Write out exactly the lines of the entries below from the one holding "For examples, visit" to the one holding "Central Manager GID.", inclusive, and leave out all other lines.

Saved data entries
>>>

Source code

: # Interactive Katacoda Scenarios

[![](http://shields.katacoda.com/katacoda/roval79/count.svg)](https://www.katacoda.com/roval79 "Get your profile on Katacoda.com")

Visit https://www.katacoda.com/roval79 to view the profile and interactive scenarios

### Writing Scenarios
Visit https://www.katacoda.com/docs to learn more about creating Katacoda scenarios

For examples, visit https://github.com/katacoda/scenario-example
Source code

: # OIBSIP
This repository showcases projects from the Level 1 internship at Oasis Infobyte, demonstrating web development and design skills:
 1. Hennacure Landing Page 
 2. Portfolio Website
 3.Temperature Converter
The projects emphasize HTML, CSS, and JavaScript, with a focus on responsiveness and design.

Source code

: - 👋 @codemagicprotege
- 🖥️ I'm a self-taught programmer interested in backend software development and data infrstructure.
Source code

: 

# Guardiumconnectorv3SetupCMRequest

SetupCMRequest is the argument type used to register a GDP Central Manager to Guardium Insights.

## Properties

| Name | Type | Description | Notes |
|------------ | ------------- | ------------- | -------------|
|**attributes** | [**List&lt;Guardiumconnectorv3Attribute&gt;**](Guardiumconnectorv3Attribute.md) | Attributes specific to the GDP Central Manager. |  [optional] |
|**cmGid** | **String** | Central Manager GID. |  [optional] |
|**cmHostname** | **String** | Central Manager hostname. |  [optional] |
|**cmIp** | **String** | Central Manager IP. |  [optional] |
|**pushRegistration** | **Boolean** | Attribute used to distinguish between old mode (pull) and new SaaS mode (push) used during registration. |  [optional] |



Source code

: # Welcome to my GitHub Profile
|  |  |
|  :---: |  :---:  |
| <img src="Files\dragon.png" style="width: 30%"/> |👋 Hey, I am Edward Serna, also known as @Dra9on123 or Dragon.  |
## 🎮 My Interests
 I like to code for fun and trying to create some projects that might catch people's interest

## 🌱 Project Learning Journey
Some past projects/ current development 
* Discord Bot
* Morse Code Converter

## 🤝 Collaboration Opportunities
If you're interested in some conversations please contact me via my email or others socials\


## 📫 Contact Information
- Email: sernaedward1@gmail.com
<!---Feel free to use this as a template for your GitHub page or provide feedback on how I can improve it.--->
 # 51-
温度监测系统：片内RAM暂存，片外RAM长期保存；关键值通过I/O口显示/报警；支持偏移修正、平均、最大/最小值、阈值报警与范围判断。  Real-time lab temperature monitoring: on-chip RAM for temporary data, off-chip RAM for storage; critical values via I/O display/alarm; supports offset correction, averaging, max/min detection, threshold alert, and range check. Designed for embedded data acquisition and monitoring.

<<<

OUTPUT FOR THIS TASK:
For examples, visit https://github.com/katacoda/scenario-example
Source code

: # OIBSIP
This repository showcases projects from the Level 1 internship at Oasis Infobyte, demonstrating web development and design skills:
 1. Hennacure Landing Page 
 2. Portfolio Website
 3.Temperature Converter
The projects emphasize HTML, CSS, and JavaScript, with a focus on responsiveness and design.

Source code

: - 👋 @codemagicprotege
- 🖥️ I'm a self-taught programmer interested in backend software development and data infrstructure.
Source code

: 

# Guardiumconnectorv3SetupCMRequest

SetupCMRequest is the argument type used to register a GDP Central Manager to Guardium Insights.

## Properties

| Name | Type | Description | Notes |
|------------ | ------------- | ------------- | -------------|
|**attributes** | [**List&lt;Guardiumconnectorv3Attribute&gt;**](Guardiumconnectorv3Attribute.md) | Attributes specific to the GDP Central Manager. |  [optional] |
|**cmGid** | **String** | Central Manager GID. |  [optional] |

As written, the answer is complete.